Mais l’Association américaine des arbres de Noël, qui défend les arbres artificiels, riposte. Leur chiffre d’affaires serait de 1 000 milliards de dollars en 2011, contre les 984 millions de dollars dépensés pour les vrais arbres. Cette association a, elle aussi, son argument imparable : les vrais arbres sont sales, moisis et chers.
Concernant les troncs en PVC, l’association assure que « le PVC est un plastique absolument sûr », utilisé pour la fabrication de tuyaux contenant de l’eau potable, des emballages pour la nourriture et des sacs pour les intraveineuses.  

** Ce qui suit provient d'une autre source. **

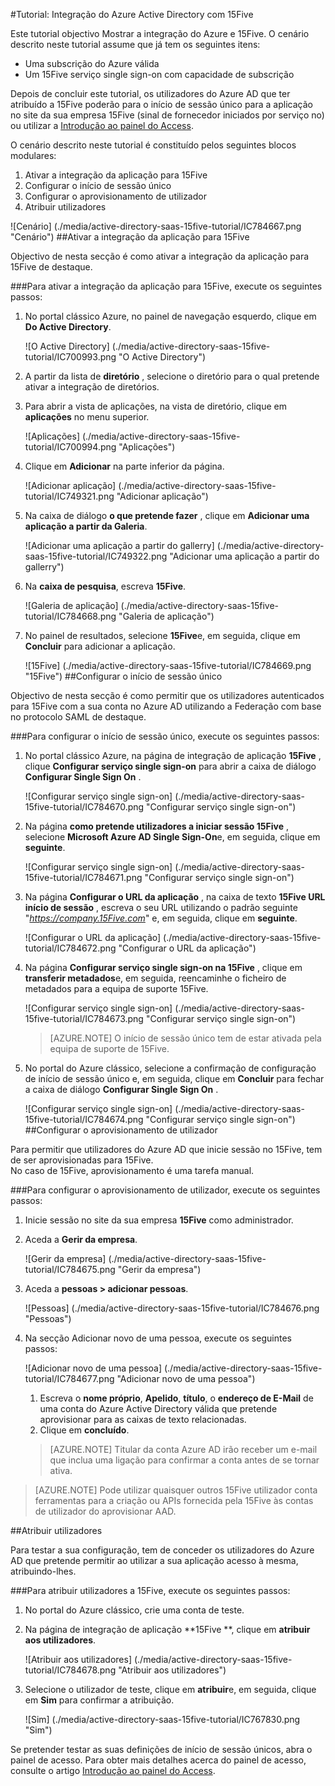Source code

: <properties 
    pageTitle="Tutorial: Integração do Azure Active Directory com 15Five | Microsoft Azure" 
    description="Saiba como utilizar 15Five com o Azure Active Directory para permitir o início de sessão único, aprovisionamento automatizado e mais!" 
    services="active-directory" 
    authors="jeevansd"  
    documentationCenter="na" 
    manager="femila"/>
<tags 
    ms.service="active-directory" 
    ms.devlang="na" 
    ms.topic="article" 
    ms.tgt_pltfrm="na" 
    ms.workload="identity" 
    ms.date="09/29/2016" 
    ms.author="jeedes" />

#<a name="tutorial-azure-active-directory-integration-with-15five"></a>Tutorial: Integração do Azure Active Directory com 15Five

Este tutorial objectivo Mostrar a integração do Azure e 15Five. O cenário descrito neste tutorial assume que já tem os seguintes itens:

-   Uma subscrição do Azure válida
-   Um 15Five serviço single sign-on com capacidade de subscrição

Depois de concluir este tutorial, os utilizadores do Azure AD que ter atribuído a 15Five poderão para o início de sessão único para a aplicação no site da sua empresa 15Five (sinal de fornecedor iniciados por serviço no) ou utilizar a [Introdução ao painel do Access](active-directory-saas-access-panel-introduction.md).

O cenário descrito neste tutorial é constituído pelos seguintes blocos modulares:

1.  Ativar a integração da aplicação para 15Five
2.  Configurar o início de sessão único
3.  Configurar o aprovisionamento de utilizador
4.  Atribuir utilizadores

![Cenário] (./media/active-directory-saas-15five-tutorial/IC784667.png "Cenário")
##<a name="enabling-the-application-integration-for-15five"></a>Ativar a integração da aplicação para 15Five

Objectivo de nesta secção é como ativar a integração da aplicação para 15Five de destaque.

###<a name="to-enable-the-application-integration-for-15five-perform-the-following-steps"></a>Para ativar a integração da aplicação para 15Five, execute os seguintes passos:

1.  No portal clássico Azure, no painel de navegação esquerdo, clique em **Do Active Directory**.

    ![O Active Directory] (./media/active-directory-saas-15five-tutorial/IC700993.png "O Active Directory")

2.  A partir da lista de **diretório** , selecione o diretório para o qual pretende ativar a integração de diretórios.

3.  Para abrir a vista de aplicações, na vista de diretório, clique em **aplicações** no menu superior.

    ![Aplicações] (./media/active-directory-saas-15five-tutorial/IC700994.png "Aplicações")

4.  Clique em **Adicionar** na parte inferior da página.

    ![Adicionar aplicação] (./media/active-directory-saas-15five-tutorial/IC749321.png "Adicionar aplicação")

5.  Na caixa de diálogo **o que pretende fazer** , clique em **Adicionar uma aplicação a partir da Galeria**.

    ![Adicionar uma aplicação a partir do gallerry] (./media/active-directory-saas-15five-tutorial/IC749322.png "Adicionar uma aplicação a partir do gallerry")

6.  Na **caixa de pesquisa**, escreva **15Five**.

    ![Galeria de aplicação] (./media/active-directory-saas-15five-tutorial/IC784668.png "Galeria de aplicação")

7.  No painel de resultados, selecione **15Five**e, em seguida, clique em **Concluir** para adicionar a aplicação.

    ![15Five] (./media/active-directory-saas-15five-tutorial/IC784669.png "15Five")
##<a name="configuring-single-sign-on"></a>Configurar o início de sessão único

Objectivo de nesta secção é como permitir que os utilizadores autenticados para 15Five com a sua conta no Azure AD utilizando a Federação com base no protocolo SAML de destaque.

###<a name="to-configure-single-sign-on-perform-the-following-steps"></a>Para configurar o início de sessão único, execute os seguintes passos:

1.  No portal clássico Azure, na página de integração de aplicação **15Five** , clique **Configurar serviço single sign-on** para abrir a caixa de diálogo **Configurar Single Sign On** .

    ![Configurar serviço single sign-on] (./media/active-directory-saas-15five-tutorial/IC784670.png "Configurar serviço single sign-on")

2.  Na página **como pretende utilizadores a iniciar sessão 15Five** , selecione **Microsoft Azure AD Single Sign-On**e, em seguida, clique em **seguinte**.

    ![Configurar serviço single sign-on] (./media/active-directory-saas-15five-tutorial/IC784671.png "Configurar serviço single sign-on")

3.  Na página **Configurar o URL da aplicação** , na caixa de texto **15Five URL início de sessão** , escreva o seu URL utilizando o padrão seguinte "*https://company.15Five.com*" e, em seguida, clique em **seguinte**.

    ![Configurar o URL da aplicação] (./media/active-directory-saas-15five-tutorial/IC784672.png "Configurar o URL da aplicação")

4.  Na página **Configurar serviço single sign-on na 15Five** , clique em **transferir metadados**e, em seguida, reencaminhe o ficheiro de metadados para a equipa de suporte 15Five.

    ![Configurar serviço single sign-on] (./media/active-directory-saas-15five-tutorial/IC784673.png "Configurar serviço single sign-on")

    >[AZURE.NOTE] O início de sessão único tem de estar ativada pela equipa de suporte de 15Five.

5.  No portal do Azure clássico, selecione a confirmação de configuração de início de sessão único e, em seguida, clique em **Concluir** para fechar a caixa de diálogo **Configurar Single Sign On** .

    ![Configurar serviço single sign-on] (./media/active-directory-saas-15five-tutorial/IC784674.png "Configurar serviço single sign-on")
##<a name="configuring-user-provisioning"></a>Configurar o aprovisionamento de utilizador

Para permitir que utilizadores do Azure AD que inicie sessão no 15Five, tem de ser aprovisionadas para 15Five.  
No caso de 15Five, aprovisionamento é uma tarefa manual.

###<a name="to-configure-user-provisioning-perform-the-following-steps"></a>Para configurar o aprovisionamento de utilizador, execute os seguintes passos:

1.  Inicie sessão no site da sua empresa **15Five** como administrador.

2.  Aceda a **Gerir da empresa**.

    ![Gerir da empresa] (./media/active-directory-saas-15five-tutorial/IC784675.png "Gerir da empresa")

3.  Aceda a **pessoas \> adicionar pessoas**.

    ![Pessoas] (./media/active-directory-saas-15five-tutorial/IC784676.png "Pessoas")

4.  Na secção Adicionar novo de uma pessoa, execute os seguintes passos:

    ![Adicionar novo de uma pessoa] (./media/active-directory-saas-15five-tutorial/IC784677.png "Adicionar novo de uma pessoa")

    1.  Escreva o **nome próprio**, **Apelido**, **título**, o **endereço de E-Mail** de uma conta do Azure Active Directory válida que pretende aprovisionar para as caixas de texto relacionadas.
    2.  Clique em **concluído**.

    >[AZURE.NOTE] Titular da conta Azure AD irão receber um e-mail que inclua uma ligação para confirmar a conta antes de se tornar ativa.

>[AZURE.NOTE] Pode utilizar quaisquer outros 15Five utilizador conta ferramentas para a criação ou APIs fornecida pela 15Five às contas de utilizador do aprovisionar AAD.

##<a name="assigning-users"></a>Atribuir utilizadores

Para testar a sua configuração, tem de conceder os utilizadores do Azure AD que pretende permitir ao utilizar a sua aplicação acesso à mesma, atribuindo-lhes.

###<a name="to-assign-users-to-15five-perform-the-following-steps"></a>Para atribuir utilizadores a 15Five, execute os seguintes passos:

1.  No portal do Azure clássico, crie uma conta de teste.

2.  Na página de integração de aplicação **15Five **, clique em **atribuir aos utilizadores**.

    ![Atribuir aos utilizadores] (./media/active-directory-saas-15five-tutorial/IC784678.png "Atribuir aos utilizadores")

3.  Selecione o utilizador de teste, clique em **atribuir**e, em seguida, clique em **Sim** para confirmar a atribuição.

    ![Sim] (./media/active-directory-saas-15five-tutorial/IC767830.png "Sim")

Se pretender testar as suas definições de início de sessão únicos, abra o painel de acesso. Para obter mais detalhes acerca do painel de acesso, consulte o artigo [Introdução ao painel do Access](active-directory-saas-access-panel-introduction.md).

Les consommateurs asiatiques se mettent aussi à la mode du sapin…rose, jaune ou bleu

[image:3,s]Alors que la tendance est en faveur des faux arbres, les pertes des fermes américaines correspondent en grande partie aux gains des producteurs chinois. Près de 90 % des faux arbres vendus aux États-Unis arrivent de Chine, selon l’organisation à but non lucratif Nature Conservancy.
Même la Société des Exportateurs de Décorations de Noël de Bangkok, qui a ouvert en 1987, a vu la concurrence chinoise s’emparer d’une grosse partie de ses ventes vers les États-Unis.
« Nous vendions à Walgreens et Wal-Mart, mais c’est dur de concurrencer les Chinois » explique Srivitta.
Sa société s’est donc focalisée sur le marché en expansion des arbres de Noël et des décorations en Asie, notamment en Thaïlande.
Dans toutes les zones de shopping en Asie, Noël a perdu ses racines chrétiennes et offre une excuse de plus pour consommer. Les Thaïlandais, en particulier, adorent cette ambiance si particulière des célébrations de Noël. Nombreux sont ceux qui utilisent cette fête comme une excuse pour faire des cadeaux à leur famille à l’approche de la fin de l’année.
Le goût asiatique pour le côté kitsch de Noël dépasse même ce que l’on observe désormais en occident. En observant le top des ventes de la Société des Exportateurs de Décorations de Noël de Bangkok, on s’aperçoit que les arbres le plus demandés sont ceux qui ont des couleurs vives : rose chewing-gum, jaune citron et pourpre mûrier.
DTAC, une compagnie de télécommunications thaïlandaises leur a commandé un énorme arbre bleu, pour l’associer aux couleurs de l’entreprise. Une banque thaïlandaise, Kasikorn, en a fait de même avec un arbre en néons verts.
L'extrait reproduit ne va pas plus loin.